Gracia y Responsabilidad

Gary Wilkerson

Tengo un sistema predeterminado, un reflejo que se activa cada vez que me quedo corto en mi camino con el Señor. Tiendo a recurrir a las obras en lugar de a la increíble gracia de Dios para restablecer mi relación con él.

Yo creo que la mayoría de nosotros tenemos un sistema así, por eso Pablo enfatiza la gracia de Dios repetidamente a lo largo del Nuevo Testamento. Carta tras carta, insiste en la suficiencia de la gracia para nuestra correcta relación con el Señor.

Este sistema predeterminado o impulso de compensar nuestras deficiencias opera constantemente en nosotros. La razón por la que predico la gracia con tanta frecuencia es porque la necesito. A veces, la gente me dice: “Sé que estoy bajo la gracia, pero ¿cuál es mi responsabilidad?”. Es una buena pregunta. En un pacto de gracia en el que Dios ha hecho todo lo necesario para nuestra salvación, ¿qué papel desempeñamos?

Para muchos de nosotros, el concepto de gracia carece de fuerza en nuestro diario vivir. Sabemos que Dios nos ha otorgado dones preciosos y valiosos en su Hijo y el Espíritu Santo; por lo tanto, creemos que no debemos fallar ni quedarnos cortos. Sin embargo, cuando lo hacemos, nos sorprendemos. No tiene sentido que aún podamos ser pecadores terribles después de todo lo que Dios ha hecho por nosotros, y lo imaginamos meneando la cabeza con arrepentimiento.

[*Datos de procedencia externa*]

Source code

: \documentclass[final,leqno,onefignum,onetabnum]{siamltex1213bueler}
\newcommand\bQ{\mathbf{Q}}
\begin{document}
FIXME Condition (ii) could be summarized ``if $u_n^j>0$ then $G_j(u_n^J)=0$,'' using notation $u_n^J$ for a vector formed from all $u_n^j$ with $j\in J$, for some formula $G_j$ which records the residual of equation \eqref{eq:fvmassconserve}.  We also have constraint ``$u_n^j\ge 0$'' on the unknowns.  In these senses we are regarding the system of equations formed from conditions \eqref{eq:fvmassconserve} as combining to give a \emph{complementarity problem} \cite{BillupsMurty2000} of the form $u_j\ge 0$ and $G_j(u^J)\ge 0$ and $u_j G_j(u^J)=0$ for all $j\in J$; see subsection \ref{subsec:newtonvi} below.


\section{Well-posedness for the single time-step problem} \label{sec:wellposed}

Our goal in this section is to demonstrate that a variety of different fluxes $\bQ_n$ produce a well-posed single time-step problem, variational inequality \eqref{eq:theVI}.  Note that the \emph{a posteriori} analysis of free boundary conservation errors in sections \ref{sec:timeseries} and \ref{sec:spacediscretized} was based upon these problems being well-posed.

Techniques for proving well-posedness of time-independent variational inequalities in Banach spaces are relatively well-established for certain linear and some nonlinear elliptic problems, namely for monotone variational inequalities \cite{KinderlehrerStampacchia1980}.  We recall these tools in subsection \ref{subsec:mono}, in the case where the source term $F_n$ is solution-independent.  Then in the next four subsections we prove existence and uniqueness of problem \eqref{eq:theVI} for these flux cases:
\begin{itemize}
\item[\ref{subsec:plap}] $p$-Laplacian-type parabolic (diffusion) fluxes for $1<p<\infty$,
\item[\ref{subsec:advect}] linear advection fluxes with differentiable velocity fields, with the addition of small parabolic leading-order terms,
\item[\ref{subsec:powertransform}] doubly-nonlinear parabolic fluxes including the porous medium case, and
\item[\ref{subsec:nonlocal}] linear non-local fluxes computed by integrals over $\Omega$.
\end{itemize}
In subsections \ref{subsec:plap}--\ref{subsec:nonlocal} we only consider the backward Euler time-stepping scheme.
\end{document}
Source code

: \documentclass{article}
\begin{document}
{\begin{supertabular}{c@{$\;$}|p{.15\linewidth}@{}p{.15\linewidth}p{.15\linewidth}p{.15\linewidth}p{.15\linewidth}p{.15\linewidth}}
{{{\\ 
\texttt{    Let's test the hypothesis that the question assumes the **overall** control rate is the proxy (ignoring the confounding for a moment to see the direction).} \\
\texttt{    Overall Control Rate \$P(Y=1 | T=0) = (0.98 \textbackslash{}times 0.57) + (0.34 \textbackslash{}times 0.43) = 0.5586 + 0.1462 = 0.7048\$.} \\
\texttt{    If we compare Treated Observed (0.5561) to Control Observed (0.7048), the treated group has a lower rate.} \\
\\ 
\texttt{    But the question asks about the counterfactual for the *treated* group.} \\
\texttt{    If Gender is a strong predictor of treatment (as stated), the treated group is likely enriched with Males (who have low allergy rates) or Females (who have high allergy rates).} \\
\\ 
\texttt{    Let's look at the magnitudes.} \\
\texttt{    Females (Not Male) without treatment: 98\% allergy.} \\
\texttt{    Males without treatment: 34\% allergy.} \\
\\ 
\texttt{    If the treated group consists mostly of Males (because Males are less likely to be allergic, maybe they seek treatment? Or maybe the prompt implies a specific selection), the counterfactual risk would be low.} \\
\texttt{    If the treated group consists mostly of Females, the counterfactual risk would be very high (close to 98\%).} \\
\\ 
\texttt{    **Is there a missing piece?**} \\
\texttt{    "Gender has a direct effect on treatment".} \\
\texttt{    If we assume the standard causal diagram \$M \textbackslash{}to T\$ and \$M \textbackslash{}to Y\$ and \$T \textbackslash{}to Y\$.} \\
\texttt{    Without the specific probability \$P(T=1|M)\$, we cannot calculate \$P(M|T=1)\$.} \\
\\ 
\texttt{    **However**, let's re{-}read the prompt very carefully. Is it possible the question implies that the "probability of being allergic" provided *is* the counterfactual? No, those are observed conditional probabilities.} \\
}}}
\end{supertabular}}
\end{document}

Nos convencemos de que podemos hacerlo mejor y redoblamos nuestros esfuerzos en la oración, la lectura de la Biblia y el ministerio. Lo hacemos sabiendo perfectamente que nuestras obras no nos ayudan a tener una buena relación con Dios. ¿De verdad creemos que Dios espera más obras de nosotros?

Solo dos cosas resultan de estos esfuerzos por salvarnos. Primero, evitamos afrontar nuestra pecaminosidad. Segundo, y mucho peor, nos privamos de beber de la profunda fuente de gracia de Dios.

Pablo enfrentó este dilema desde el principio en la iglesia. Cuando los cristianos de Galacia intentaron agradar a Dios mediante las obras de la ley, Pablo los confrontó: “¡Oh gálatas insensatos! ¿quién os fascinó para no obedecer a la verdad, a vosotros ante cuyos ojos Jesucristo fue ya presentado claramente entre vosotros como crucificado? Esto solo quiero saber de vosotros: ¿Recibisteis el Espíritu por las obras de la ley, o por el oír con fe?” (Gálatas 3:1-2).

El apóstol Pablo preguntó: “¿De verdad creen que pueden mejorar en la cruz?” Esta es una pregunta que todos deberíamos tomar en serio.